» **Assignment**:
Set the data below down again, exactly, with every picture left out.

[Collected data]
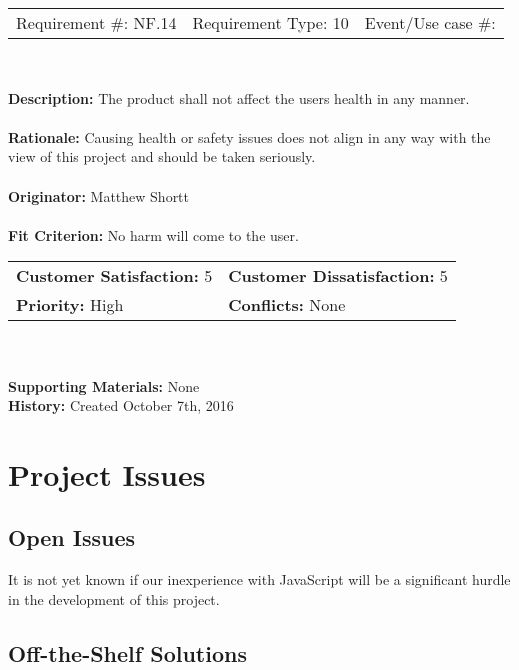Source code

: \documentclass[12pt, titlepage]{article}
\begin{document}
\begin{framed}
	
	\begin{center}
		
		\begin{tabular}{ l c r }
			Requirement \#: NF.14 & Requirement Type: 10 & Event/Use case \#: \\
		\end{tabular} \\
	\end{center}
	\textbf{Description:} The product shall not affect the users health in any manner.\\
	\\
	\textbf{Rationale:} Causing health or safety issues does not align in any way with the 
	view of this project and should be taken seriously.  \\
	\\
	\textbf{Originator:} Matthew Shortt \\
	\\
	\textbf{Fit Criterion:} No harm will come to the user. 
	\\
	
	\begin{tabular}{ll}
		\textbf{Customer Satisfaction:} 5 & \textbf{Customer Dissatisfaction:} 5 \\
		\textbf{Priority:} High & \textbf{Conflicts:} None\\
	\end{tabular} \\
	\\
	\textbf{Supporting Materials:} None \\
	\textbf{History:} Created October 7th, 2016
	
\end{framed}

\section{Project Issues}

\subsection{Open Issues}
It is not yet known if our inexperience with JavaScript will be a significant hurdle in the development of this project.

\subsection{Off-the-Shelf Solutions}
\end{document}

» **Answer box**:
Source code

: \documentclass[12pt, titlepage]{article}
\begin{document}
\begin{framed}
	
	\begin{center}
		
		\begin{tabular}{ l c r }
			Requirement \#: NF.14 & Requirement Type: 10 & Event/Use case \#: \\
		\end{tabular} \\
	\end{center}
	\textbf{Description:} The product shall not affect the users health in any manner.\\
	\\
	\textbf{Rationale:} Causing health or safety issues does not align in any way with the 
	view of this project and should be taken seriously.  \\
	\\
	\textbf{Originator:} Matthew Shortt \\
	\\
	\textbf{Fit Criterion:} No harm will come to the user. 
	\\
	
	\begin{tabular}{ll}
		\textbf{Customer Satisfaction:} 5 & \textbf{Customer Dissatisfaction:} 5 \\
		\textbf{Priority:} High & \textbf{Conflicts:} None\\
	\end{tabular} \\
	\\
	\textbf{Supporting Materials:} None \\
	\textbf{History:} Created October 7th, 2016
	
\end{framed}

\section{Project Issues}

\subsection{Open Issues}
It is not yet known if our inexperience with JavaScript will be a significant hurdle in the development of this project.

\subsection{Off-the-Shelf Solutions}
\end{document}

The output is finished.